Daniel McGrath '06 came to Bowdoin from White Plains, N.Y., with a love of the outdoors and a fascination with snow and ice. That started him on a circuitous route that led last spring to three weeks in Barrow, Alaska - about as far north as you can go and still be in the United States. McGrath, a geology and environmental studies major, worked at the Barrow Arctic Science Consortium with Donald Perovich, a renowned scientist from the U.S. Army's Cold Regions Research Lab in Hanover, N.H., who is studying how sunlight is transmitted through ice.

"When light shines on sea ice, it can either be reflected, absorbed or transmitted to the ocean," McGrath explained. "There's been a lot written about the absorption of light, but very little work done on the transmission."

The work itself was fairly simple: McGrath first measured the visible light at the surface of the ice. He then drilled a hole in the ice and inserted an instrument that measured the amount of light to 75 cm, every centimeter for the first 25 cm, then every 5 cm for the next 50 cm. The critical number is the ratio of light at the surface to light that is transmitted through the ice.

Understanding how and why that happens is important in understanding the balance of the earth's energy.

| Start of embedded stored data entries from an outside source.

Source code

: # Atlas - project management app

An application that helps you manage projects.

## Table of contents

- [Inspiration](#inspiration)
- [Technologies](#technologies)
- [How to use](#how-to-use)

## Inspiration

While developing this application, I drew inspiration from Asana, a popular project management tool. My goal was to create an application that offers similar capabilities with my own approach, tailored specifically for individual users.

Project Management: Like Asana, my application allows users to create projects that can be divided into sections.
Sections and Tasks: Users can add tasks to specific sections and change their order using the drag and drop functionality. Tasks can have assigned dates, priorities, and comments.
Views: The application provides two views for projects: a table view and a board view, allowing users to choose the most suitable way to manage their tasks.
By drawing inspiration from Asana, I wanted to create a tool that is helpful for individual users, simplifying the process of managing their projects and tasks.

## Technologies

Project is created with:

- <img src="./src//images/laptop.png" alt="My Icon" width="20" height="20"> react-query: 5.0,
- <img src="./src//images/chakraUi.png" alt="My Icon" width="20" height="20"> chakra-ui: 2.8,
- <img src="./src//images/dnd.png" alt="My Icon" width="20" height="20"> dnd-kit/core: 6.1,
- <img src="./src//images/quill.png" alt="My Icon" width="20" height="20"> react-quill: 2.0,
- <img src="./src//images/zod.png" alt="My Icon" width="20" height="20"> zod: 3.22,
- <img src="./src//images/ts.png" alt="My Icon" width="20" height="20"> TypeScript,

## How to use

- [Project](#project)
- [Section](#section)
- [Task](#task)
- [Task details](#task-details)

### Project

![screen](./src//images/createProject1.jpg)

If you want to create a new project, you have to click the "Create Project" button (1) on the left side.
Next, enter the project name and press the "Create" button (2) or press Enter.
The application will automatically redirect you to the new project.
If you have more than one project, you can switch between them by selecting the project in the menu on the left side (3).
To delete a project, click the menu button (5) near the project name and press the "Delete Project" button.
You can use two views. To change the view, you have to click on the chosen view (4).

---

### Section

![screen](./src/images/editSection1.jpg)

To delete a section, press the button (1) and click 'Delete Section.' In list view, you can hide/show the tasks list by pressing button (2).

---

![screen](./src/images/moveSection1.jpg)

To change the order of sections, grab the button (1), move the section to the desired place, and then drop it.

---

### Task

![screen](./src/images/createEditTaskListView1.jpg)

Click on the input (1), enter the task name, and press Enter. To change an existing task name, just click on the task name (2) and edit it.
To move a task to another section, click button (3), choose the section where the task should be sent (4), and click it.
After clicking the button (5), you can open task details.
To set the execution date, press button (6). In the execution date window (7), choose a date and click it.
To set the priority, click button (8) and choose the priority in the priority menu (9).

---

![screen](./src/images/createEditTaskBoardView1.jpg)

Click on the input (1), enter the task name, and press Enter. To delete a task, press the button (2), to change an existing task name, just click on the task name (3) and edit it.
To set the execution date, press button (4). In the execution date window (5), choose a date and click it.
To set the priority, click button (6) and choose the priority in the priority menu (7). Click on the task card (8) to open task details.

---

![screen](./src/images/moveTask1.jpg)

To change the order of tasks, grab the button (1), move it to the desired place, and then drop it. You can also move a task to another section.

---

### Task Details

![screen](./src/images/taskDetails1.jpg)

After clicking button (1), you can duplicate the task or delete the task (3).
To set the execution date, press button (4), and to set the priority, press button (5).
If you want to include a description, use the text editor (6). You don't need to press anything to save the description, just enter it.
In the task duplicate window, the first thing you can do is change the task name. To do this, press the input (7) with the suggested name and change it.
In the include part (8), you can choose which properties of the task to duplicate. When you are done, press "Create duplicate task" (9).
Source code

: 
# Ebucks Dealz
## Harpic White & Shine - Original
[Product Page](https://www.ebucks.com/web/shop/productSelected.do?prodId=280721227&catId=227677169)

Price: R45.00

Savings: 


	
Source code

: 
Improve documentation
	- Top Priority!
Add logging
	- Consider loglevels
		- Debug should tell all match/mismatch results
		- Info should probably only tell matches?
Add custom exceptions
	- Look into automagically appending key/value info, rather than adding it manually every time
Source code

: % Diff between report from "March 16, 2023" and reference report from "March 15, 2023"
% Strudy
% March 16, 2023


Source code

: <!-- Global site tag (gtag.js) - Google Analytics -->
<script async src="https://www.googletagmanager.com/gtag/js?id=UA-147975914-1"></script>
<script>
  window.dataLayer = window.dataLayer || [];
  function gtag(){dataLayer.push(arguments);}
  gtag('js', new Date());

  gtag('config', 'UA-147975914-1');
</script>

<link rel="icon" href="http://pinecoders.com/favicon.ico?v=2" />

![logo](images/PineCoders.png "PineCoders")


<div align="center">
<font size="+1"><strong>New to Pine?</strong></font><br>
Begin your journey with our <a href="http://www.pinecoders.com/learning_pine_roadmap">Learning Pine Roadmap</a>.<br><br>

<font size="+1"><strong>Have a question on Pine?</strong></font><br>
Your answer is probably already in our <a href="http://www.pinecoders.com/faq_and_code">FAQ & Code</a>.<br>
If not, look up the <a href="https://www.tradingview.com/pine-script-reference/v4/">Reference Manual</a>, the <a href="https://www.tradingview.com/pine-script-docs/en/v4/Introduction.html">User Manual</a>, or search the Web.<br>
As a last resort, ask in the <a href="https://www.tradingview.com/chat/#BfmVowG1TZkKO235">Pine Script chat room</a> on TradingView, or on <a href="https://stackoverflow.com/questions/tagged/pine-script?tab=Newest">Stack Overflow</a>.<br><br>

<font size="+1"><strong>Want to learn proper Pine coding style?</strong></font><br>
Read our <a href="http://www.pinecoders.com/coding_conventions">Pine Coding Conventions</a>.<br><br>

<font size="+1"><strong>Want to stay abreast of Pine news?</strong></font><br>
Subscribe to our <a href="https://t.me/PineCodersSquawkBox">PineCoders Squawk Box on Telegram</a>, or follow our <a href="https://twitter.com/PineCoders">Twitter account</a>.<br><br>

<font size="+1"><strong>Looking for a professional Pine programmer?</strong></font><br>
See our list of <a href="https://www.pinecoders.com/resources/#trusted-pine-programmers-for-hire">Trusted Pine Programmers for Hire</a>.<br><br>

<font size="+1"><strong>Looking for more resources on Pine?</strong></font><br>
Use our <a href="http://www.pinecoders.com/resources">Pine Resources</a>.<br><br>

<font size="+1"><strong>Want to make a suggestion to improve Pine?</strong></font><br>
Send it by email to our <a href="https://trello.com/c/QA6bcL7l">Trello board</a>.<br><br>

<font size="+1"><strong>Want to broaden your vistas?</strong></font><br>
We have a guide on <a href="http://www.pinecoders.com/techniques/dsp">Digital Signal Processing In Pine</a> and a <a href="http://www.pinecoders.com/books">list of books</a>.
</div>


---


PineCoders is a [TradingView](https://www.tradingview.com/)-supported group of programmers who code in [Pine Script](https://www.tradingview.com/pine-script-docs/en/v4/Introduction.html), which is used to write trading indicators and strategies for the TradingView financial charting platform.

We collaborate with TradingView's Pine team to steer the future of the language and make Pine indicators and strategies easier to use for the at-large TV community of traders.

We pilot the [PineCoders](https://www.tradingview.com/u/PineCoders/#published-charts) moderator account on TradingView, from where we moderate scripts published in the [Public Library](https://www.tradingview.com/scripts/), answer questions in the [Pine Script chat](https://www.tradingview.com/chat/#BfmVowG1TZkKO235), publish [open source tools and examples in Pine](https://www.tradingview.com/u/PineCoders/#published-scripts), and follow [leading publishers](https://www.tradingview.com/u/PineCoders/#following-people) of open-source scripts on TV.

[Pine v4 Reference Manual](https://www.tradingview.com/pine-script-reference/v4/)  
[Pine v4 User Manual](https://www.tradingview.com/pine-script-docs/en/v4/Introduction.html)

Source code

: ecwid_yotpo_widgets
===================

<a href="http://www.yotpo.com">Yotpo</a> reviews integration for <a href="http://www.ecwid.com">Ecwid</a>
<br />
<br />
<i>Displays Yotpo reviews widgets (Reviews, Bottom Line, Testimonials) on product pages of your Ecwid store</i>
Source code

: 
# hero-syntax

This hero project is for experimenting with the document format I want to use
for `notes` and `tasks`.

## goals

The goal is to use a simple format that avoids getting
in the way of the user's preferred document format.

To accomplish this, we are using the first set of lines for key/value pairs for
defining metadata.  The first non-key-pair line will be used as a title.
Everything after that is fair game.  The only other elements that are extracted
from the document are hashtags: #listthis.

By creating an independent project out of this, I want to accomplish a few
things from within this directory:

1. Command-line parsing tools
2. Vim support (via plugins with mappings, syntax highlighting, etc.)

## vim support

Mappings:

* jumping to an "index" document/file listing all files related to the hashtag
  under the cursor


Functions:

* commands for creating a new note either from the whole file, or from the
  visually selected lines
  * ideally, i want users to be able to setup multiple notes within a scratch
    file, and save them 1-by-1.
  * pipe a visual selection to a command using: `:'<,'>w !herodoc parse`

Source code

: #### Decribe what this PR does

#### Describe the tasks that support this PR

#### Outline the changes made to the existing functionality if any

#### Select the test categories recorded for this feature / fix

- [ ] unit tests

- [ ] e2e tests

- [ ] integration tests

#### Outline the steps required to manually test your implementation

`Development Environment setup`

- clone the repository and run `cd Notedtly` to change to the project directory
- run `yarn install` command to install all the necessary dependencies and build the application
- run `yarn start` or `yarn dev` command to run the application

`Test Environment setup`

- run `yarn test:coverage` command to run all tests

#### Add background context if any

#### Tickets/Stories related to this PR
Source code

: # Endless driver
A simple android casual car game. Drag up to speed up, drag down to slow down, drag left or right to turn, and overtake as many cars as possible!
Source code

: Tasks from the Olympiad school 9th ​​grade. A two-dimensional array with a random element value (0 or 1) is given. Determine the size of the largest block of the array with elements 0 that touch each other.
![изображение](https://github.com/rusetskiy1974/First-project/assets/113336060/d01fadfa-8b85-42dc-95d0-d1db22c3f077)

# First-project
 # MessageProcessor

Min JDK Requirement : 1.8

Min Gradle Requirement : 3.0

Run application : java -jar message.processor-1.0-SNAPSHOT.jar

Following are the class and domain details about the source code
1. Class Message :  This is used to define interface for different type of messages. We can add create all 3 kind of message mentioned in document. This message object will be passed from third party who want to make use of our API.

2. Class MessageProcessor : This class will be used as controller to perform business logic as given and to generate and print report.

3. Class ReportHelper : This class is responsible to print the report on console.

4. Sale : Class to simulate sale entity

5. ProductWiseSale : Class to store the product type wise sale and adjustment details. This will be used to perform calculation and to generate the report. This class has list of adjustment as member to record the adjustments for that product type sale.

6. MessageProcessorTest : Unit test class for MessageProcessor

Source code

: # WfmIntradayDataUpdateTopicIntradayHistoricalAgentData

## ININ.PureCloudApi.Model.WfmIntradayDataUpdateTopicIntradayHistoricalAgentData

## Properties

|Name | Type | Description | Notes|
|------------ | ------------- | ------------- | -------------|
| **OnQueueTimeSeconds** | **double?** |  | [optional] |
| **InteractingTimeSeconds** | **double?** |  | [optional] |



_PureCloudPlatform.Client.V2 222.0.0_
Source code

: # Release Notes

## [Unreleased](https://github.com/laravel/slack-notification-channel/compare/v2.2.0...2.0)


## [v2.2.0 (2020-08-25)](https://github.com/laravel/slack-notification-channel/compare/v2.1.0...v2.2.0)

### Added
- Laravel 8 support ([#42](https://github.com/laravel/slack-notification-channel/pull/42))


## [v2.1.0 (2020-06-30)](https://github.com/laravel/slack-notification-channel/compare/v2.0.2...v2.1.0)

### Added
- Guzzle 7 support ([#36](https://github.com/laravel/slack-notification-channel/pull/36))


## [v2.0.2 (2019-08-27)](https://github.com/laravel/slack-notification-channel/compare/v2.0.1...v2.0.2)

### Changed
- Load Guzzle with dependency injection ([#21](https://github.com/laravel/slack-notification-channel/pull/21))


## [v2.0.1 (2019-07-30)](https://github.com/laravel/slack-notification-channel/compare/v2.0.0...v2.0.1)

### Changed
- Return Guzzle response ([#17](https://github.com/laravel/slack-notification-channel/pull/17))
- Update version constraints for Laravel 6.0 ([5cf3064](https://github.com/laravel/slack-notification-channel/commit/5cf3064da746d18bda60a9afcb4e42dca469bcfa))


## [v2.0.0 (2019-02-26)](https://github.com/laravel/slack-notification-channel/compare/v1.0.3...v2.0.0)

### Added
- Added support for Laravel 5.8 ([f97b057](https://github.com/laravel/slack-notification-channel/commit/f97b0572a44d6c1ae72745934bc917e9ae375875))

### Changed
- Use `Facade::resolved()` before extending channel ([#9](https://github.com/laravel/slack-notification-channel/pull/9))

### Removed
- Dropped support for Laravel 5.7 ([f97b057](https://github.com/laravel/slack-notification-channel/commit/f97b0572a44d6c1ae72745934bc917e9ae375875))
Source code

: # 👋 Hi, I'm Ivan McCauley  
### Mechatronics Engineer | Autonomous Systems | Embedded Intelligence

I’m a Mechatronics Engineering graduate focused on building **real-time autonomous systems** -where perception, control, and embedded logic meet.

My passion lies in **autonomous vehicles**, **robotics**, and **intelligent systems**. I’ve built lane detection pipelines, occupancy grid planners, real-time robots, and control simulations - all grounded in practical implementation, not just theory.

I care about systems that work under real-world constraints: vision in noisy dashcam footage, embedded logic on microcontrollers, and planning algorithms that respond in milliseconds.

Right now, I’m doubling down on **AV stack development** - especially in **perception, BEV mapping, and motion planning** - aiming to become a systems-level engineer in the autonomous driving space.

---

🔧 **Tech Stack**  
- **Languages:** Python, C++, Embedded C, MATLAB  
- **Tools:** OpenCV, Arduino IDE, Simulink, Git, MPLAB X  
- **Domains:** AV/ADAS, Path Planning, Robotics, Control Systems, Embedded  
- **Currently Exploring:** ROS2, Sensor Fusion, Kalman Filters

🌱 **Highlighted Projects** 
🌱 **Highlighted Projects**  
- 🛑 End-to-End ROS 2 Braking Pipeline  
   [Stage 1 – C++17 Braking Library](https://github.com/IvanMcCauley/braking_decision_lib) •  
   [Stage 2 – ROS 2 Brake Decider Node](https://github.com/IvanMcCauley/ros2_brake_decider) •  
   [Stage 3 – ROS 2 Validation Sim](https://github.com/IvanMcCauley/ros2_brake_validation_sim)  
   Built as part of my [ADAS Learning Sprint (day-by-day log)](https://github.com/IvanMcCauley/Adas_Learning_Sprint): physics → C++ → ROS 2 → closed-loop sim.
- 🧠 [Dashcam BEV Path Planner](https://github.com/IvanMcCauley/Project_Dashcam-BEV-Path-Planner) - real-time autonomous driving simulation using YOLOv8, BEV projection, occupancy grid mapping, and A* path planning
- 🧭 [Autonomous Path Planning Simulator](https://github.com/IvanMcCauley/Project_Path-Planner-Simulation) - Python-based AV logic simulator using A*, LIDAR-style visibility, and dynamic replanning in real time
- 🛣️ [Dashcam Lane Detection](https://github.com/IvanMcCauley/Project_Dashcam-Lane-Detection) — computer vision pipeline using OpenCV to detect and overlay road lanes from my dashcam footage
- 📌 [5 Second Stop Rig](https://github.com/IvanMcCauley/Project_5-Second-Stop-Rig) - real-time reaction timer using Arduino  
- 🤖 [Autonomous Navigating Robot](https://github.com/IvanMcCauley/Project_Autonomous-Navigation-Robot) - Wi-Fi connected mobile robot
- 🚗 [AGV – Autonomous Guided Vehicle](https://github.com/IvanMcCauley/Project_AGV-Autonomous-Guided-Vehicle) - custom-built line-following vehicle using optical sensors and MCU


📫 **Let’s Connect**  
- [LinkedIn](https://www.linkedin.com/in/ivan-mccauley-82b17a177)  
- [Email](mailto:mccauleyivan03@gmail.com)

"I'm really interested in climate change, particularly polar climate change," he said. "More ice is melting in the summer than ever before. The polar ice has shrunk by nearly 30 percent since 1978 and it's not a linear decrease; it's an exponential change."

Light is transmitted at a higher rate when it passes through pure ice. Snow, on the other hand, reflects much of the sun's visible light. That also explains why snow looks white, and ice looks blue: "At the surface, snow appears white because it scatters light so well in the visible spectrum," McGrath wrote in his findings, "while ice and snow at depth have a blue hue because of preferential absorption in the longer wavelengths."

An interesting feature that McGrath pursued was the formation of a "scattering layer" on the surface of melting sea ice. Saltwater does not freeze solidly like fresh water. Instead, it contains pockets of brine within the ice. As spring approaches and temperatures rise, these pockets start to drain, leaving behind tiny air bubbles within the ice. In May, that drained brine layer is covered with snow. When the snow begins to melt in June, it leaves the ice surface exposed to sunlight. Rather than melt evenly, like solid, fresh-water ice, the drained brine layer begins to "decompose," meaning it breaks down into tiny granules. Those granules, which look very much like white snow, once again reflect much of the sun's light, inhibiting further melting. Even when McGrath shoveled the snow off the surface in May, a month earlier than would occur naturally, the ice formed a 3-cm scattering layer within two days.

"This self defense mechanism is essential to helping the sea ice survive the summer months and exist for more than one season," McGrath wrote.

Daniel McGrath uses a spectraradiometer to measures light reflection along sea ice line near Barrow, Alaska. His work focuses specifically on the transmission of light through the ice, not on its reflection, but he often did field work like this for other scientists in his free time.

Understanding how light is reflected by the snow and transmitted by ice and seawater also helped McGrath find his way around on the tundra and adjust to life on the edge of the Arctic Ocean. He noticed that the clouds over the ocean always looked gray and foreboding because the sunlight wasn't reflected back on them, while the clouds over the tundra looked white from the light reflecting off the snow. That was useful in a disorienting environment with 24-hour sunlight and virtually no landmarks.

"It was hard to get used to having 24 hours of sunlight," he said. "I never used to wear a watch, but now I never take it off."

McGrath said he also had to be aware that he shared the ice with polar bears.

His training at the research station included a brief lesson about how to use the loaded shotgun they carried at all times when they were out on the ice. He said he never saw a bear, but he and a field researcher once had to make a lengthy detour back to the head camp when they heard a bear was between them and the camp.

"We were in constant communication by walkie-talkie," he said. "The logistics coordinator told us a polar bear was very close to camp, so we headed out onto the tundra and came in through the back."

McGrath is spending his winter break at the University of Washington's Applied Physics Lab, comparing his findings with those of Bonnie Light, a physicist at the University's Polar Science Center.

McGrath, whose trip to Alaska was funded by a Doherty Fellowship, plans to continue his research in Maine this winter, measuring the light transmitted through ice on Sebago Lake, Cobbosseecontee Stream, the Kennebec River, and Merrymeeting Bay.